Read through the data, and wherever a line holds the word "cookbook", write that line out.

++++ AVAILABLE DATA

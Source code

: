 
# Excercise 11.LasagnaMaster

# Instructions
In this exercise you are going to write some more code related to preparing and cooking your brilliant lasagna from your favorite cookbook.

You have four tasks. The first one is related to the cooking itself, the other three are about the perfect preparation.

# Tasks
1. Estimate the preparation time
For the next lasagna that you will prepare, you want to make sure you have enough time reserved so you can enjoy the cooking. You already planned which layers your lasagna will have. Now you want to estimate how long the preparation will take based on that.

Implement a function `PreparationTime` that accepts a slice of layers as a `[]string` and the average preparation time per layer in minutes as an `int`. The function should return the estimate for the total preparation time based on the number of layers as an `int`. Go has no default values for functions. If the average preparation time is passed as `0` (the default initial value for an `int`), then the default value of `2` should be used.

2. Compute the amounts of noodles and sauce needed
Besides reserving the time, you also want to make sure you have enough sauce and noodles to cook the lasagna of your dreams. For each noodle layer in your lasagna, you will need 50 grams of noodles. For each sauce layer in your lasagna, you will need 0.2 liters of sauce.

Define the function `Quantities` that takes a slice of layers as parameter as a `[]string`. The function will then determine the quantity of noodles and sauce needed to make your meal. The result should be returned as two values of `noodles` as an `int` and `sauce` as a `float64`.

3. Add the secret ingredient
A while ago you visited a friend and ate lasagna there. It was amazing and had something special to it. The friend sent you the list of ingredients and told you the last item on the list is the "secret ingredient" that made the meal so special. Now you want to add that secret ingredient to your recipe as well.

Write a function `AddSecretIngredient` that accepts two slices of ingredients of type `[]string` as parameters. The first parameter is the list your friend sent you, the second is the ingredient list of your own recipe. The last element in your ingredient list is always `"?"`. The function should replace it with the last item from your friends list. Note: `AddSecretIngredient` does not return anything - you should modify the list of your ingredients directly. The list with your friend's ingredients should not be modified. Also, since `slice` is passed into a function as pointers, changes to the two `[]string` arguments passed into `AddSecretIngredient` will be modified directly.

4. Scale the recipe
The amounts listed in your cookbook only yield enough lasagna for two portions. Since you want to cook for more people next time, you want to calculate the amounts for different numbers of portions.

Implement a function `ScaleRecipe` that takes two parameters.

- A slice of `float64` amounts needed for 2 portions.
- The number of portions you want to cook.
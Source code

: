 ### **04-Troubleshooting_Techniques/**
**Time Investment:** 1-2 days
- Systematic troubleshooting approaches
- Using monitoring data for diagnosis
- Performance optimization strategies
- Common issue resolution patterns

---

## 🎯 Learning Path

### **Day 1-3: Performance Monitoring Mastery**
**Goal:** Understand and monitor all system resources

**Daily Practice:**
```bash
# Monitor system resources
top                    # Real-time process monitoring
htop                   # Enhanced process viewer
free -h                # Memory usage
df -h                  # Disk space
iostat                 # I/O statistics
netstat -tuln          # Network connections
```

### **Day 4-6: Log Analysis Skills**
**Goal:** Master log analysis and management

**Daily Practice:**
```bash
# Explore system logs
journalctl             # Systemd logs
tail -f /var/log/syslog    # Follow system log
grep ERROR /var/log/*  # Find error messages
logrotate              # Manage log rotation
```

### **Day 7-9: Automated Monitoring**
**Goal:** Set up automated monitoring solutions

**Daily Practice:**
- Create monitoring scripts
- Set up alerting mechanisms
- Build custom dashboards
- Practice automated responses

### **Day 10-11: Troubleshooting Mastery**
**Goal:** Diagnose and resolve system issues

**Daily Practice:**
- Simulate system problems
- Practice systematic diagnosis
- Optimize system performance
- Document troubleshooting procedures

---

++++++++

§ RESULT FOR THIS TASK
In this exercise you are going to write some more code related to preparing and cooking your brilliant lasagna from your favorite cookbook.
The amounts listed in your cookbook only yield enough lasagna for two portions. Since you want to cook for more people next time, you want to calculate the amounts for different numbers of portions.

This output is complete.